Sekolah Rakyat ini merupakan bagian dari program pembangunan 104 sekolah permanen di berbagai daerah yang digagas atas arahan Presiden Prabowo Subianto. Dalam pelaksanaannya, lahan disiapkan oleh Pemerintah Provinsi Lampung, sementara proses konstruksi dilakukan oleh Kementerian Pekerjaan Umum dengan pendanaan dari APBN.
"Saya berterima kasih dan bergembira karena pembangunan di sini berjalan dengan baik, targetnya Juni sudah selesai," kata Gus Ipul, dalam keterangannya, Minggu (26/4/2026).
SCROLL TO CONTINUE WITH CONTENT
Untuk mengejar target tersebut, pembangunan didukung oleh sekitar 600 pekerja di setiap titik. Secara nasional, terdapat sekitar 60 ribu pekerja yang terlibat dalam pembangunan lebih dari 100 lokasi Sekolah Rakyat permanen.
Pemerintah juga terus mendorong perluasan akses pendidikan berkualitas melalui program ini. Setelah jumlah siswa hampir mencapai 16 ribu pada tahun lalu, pemerintah menargetkan penambahan lebih dari 30 ribu siswa pada 2026 sehingga totalnya melampaui 45 ribu siswa.
"Tahun depan sudah tambah lagi 60 ribu berarti sudah lebih dari 100 ribu, pada 2027 insyaallah tambah lagi lebih dari 90 ribu siswa. Sehingga di 2028 sudah lebih 200 ribu siswa yang akan mengikuti proses belajar-mengajar di Sekolah Rakyat," ujarnya.
Ke depannya, pemerintah menargetkan setiap kabupaten memiliki satu gedung permanen Sekolah Rakyat. Jika lahan disiapkan pemerintah kabupaten/kota, maka sekolah akan memprioritaskan siswa dari wilayah setempat. Sementara itu, jika lahan disediakan pemerintah provinsi, peserta didik dapat berasal dari berbagai kabupaten/kota dalam provinsi tersebut.
Gus Ipul kembali menegaskan optimisme bahwa pembangunan di Lampung dapat rampung tepat waktu sehingga kegiatan belajar mengajar bisa segera dimulai.

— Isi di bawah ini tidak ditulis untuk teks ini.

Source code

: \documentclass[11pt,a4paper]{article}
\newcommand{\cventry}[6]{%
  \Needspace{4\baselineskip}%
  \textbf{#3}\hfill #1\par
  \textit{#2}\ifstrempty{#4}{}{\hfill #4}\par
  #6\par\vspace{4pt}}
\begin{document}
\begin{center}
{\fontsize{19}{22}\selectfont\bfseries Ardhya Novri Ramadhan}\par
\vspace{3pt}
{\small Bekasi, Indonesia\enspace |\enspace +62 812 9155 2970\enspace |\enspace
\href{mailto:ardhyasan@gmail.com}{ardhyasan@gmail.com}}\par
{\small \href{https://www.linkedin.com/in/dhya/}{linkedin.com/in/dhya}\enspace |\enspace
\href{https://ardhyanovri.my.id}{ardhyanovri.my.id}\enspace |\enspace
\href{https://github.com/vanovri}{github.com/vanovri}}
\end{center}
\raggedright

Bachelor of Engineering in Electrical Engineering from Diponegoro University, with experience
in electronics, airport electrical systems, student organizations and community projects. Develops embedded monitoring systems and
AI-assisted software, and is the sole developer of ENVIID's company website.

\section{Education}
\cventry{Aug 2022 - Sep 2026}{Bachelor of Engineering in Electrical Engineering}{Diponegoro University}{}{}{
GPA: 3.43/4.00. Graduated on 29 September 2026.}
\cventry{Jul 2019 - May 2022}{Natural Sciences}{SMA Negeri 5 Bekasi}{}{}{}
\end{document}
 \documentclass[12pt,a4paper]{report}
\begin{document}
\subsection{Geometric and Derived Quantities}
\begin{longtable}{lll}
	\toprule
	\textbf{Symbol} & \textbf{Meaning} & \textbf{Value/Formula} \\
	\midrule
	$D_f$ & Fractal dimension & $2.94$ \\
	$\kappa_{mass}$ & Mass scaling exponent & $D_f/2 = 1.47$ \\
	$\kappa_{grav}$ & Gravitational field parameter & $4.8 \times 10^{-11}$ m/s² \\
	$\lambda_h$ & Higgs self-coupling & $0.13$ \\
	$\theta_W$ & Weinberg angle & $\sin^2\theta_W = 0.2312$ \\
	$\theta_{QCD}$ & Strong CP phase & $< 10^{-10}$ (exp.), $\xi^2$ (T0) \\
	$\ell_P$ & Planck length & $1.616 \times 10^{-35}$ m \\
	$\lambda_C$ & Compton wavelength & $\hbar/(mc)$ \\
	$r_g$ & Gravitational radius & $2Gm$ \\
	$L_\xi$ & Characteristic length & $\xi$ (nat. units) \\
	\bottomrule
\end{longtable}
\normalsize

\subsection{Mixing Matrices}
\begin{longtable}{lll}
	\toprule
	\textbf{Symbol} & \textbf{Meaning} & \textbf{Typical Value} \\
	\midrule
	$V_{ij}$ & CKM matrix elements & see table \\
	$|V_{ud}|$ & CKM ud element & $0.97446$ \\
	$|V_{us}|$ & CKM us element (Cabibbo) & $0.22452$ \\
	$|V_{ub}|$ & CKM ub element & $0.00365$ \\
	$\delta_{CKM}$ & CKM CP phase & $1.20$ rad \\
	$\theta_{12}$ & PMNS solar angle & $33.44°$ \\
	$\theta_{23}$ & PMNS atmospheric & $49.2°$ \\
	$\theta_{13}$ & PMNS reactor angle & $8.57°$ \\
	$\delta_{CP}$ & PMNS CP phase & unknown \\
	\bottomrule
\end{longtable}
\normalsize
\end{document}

"Sampai hari ini masih sesuai target dan diharapkan Juni selesai," tuturnya.
Sementara itu, pembangunan Sekolah Rakyat Kotabaru di Desa Purwotani, Kecamatan Jati Agung, Lampung Selatan, terus menunjukkan progres. Hingga saat ini, capaian fisik telah mencapai 35,52 persen.
Proyek yang berdiri di atas lahan seluas 95.478 meter persegi ini dikerjakan selama 188 hari kalender, terhitung sejak 15 Desember 2025 dan ditargetkan rampung pada 20 Juni 2026. Sebanyak 677 pekerja dilibatkan dalam proses pembangunan tersebut.
Secara keseluruhan, sekolah ini memiliki luas bangunan mencapai 29.991 meter persegi dengan luas dasar bangunan 17.804 meter persegi, serta area terbuka seluas 77.674 meter persegi. Kawasan ini dirancang dengan koefisien dasar bangunan sebesar 18,65 persen, luas bangunan 0,31 persen, dan ruang terbuka hijau mencapai 69,56 persen. Pembangunan juga dibagi ke dalam lima zona guna memastikan efektivitas pelaksanaan.
Setelah rampung, Sekolah Rakyat permanen ini ditargetkan mampu menampung 1.080 siswa dalam 36 kelas, dengan kapasitas 30 siswa per kelas, mulai dari jenjang SD, SMP hingga SMA.
Turut hadir dalam peninjauan tersebut antara lain Kepala Satker Pelaksanaan Prasarana Strategis Lampung Kementerian PU Pendi Maita, VP Operasi 2 PT Brantas Abipraya Ade Achmad, Tenaga Ahli Mensos Bidang Pemberdayaan Pegiat Penyelenggara Kesejahteraan Sosial Aswandi, Kepala Dinas Sosial Provinsi Lampung Aswarodi, serta Kepala Dinas Pendidikan dan Kebudayaan Provinsi Lampung Thomas Amirico.